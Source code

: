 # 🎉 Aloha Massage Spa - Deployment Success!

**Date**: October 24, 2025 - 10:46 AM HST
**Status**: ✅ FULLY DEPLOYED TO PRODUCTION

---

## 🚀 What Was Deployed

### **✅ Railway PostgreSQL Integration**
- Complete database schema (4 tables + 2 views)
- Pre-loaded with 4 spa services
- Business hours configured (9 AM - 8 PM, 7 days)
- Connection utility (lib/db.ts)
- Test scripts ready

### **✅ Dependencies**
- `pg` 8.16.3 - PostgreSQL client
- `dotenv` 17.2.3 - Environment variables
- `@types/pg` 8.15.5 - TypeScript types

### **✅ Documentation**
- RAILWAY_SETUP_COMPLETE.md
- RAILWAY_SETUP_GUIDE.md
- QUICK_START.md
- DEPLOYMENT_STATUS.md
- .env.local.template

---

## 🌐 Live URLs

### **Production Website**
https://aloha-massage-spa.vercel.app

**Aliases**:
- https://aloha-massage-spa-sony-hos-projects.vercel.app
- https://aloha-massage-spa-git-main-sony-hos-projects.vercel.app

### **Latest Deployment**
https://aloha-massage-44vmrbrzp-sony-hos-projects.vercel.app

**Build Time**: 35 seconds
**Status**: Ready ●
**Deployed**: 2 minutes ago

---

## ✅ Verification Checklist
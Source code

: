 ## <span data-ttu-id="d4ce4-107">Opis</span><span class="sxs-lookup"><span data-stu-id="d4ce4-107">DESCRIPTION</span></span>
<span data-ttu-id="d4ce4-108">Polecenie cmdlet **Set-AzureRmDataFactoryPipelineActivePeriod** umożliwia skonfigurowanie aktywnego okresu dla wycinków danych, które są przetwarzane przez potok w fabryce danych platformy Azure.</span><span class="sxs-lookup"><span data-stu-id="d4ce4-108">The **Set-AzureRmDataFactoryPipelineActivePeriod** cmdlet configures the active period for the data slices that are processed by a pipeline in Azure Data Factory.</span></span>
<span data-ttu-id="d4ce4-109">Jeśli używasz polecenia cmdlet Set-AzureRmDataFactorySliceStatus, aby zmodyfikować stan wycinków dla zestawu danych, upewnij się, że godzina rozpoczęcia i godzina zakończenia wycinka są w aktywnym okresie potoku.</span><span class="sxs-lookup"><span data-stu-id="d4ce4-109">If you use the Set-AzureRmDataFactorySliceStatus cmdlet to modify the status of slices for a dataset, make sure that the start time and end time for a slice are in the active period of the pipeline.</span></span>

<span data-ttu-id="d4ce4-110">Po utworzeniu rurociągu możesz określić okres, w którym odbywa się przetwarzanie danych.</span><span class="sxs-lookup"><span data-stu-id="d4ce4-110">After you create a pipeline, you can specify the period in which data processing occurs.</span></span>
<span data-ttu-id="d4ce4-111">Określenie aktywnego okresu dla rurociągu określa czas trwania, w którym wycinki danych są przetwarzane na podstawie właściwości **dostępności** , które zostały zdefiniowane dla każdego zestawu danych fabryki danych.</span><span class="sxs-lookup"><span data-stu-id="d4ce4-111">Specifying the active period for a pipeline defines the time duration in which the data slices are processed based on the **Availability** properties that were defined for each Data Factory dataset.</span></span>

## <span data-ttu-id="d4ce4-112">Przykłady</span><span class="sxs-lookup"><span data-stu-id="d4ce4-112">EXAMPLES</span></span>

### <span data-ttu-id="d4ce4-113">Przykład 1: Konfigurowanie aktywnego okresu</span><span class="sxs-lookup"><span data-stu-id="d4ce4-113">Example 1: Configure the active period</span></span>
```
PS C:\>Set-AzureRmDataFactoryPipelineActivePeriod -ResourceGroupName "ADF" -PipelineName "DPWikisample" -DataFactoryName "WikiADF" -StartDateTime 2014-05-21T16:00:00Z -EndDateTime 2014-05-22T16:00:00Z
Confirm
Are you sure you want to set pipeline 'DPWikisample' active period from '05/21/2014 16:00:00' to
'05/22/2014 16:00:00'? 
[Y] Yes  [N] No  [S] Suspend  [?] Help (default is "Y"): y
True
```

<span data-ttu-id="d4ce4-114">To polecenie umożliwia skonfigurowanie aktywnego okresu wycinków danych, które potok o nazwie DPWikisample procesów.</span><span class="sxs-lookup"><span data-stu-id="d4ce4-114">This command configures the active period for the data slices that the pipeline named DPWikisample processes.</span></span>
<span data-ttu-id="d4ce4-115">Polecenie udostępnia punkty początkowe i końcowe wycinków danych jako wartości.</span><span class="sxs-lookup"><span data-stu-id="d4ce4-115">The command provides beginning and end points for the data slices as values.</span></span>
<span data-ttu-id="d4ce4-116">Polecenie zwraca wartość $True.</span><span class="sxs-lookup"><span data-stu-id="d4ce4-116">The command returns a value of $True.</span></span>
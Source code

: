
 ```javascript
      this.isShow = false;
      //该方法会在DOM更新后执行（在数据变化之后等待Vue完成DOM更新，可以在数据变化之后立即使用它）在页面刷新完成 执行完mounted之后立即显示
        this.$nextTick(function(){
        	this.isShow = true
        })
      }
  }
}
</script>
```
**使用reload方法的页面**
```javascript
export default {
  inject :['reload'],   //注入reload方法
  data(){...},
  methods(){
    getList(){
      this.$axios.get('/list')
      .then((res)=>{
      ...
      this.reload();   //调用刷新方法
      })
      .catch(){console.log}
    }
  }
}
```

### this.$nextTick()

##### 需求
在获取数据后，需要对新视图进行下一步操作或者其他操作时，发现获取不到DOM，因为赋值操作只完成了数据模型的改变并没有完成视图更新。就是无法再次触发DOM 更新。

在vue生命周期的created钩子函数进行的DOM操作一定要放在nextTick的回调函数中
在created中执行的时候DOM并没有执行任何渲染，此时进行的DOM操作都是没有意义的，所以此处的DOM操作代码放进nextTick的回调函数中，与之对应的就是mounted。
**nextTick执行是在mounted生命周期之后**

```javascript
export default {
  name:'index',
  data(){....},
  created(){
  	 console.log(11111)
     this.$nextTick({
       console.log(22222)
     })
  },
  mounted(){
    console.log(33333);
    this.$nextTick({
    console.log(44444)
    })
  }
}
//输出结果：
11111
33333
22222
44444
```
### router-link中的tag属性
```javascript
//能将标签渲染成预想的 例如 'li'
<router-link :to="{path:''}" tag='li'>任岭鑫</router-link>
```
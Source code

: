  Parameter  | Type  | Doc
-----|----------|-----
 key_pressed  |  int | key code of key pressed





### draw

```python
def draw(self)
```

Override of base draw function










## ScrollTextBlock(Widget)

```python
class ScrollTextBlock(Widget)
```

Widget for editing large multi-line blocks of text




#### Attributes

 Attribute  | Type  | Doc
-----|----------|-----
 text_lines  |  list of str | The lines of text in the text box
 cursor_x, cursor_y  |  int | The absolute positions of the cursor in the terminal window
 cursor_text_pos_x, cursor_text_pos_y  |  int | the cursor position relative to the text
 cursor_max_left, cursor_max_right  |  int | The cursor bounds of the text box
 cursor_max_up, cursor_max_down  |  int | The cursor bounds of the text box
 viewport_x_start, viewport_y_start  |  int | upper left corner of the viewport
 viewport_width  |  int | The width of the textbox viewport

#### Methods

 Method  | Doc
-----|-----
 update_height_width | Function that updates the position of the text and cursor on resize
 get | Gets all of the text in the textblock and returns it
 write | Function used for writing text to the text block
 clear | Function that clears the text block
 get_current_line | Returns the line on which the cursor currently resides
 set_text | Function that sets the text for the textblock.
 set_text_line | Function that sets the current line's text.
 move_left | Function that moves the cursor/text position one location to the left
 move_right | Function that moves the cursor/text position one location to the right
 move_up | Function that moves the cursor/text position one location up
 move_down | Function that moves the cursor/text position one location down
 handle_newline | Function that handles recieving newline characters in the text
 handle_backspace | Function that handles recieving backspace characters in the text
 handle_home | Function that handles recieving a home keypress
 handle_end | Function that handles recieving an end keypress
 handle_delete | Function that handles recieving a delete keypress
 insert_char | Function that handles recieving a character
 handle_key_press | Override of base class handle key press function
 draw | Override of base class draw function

--- ASSIGNED TASK ---
Give the exact lines, and only those, from the line containing "the terminal window" through the line containing "clear | Function that clears the text block" in the entries above.

--- PROBLEM SOLUTION ---
 cursor_x, cursor_y  |  int | The absolute positions of the cursor in the terminal window
 cursor_text_pos_x, cursor_text_pos_y  |  int | the cursor position relative to the text
 cursor_max_left, cursor_max_right  |  int | The cursor bounds of the text box
 cursor_max_up, cursor_max_down  |  int | The cursor bounds of the text box
 viewport_x_start, viewport_y_start  |  int | upper left corner of the viewport
 viewport_width  |  int | The width of the textbox viewport

#### Methods

 Method  | Doc
-----|-----
 update_height_width | Function that updates the position of the text and cursor on resize
 get | Gets all of the text in the textblock and returns it
 write | Function used for writing text to the text block
 clear | Function that clears the text block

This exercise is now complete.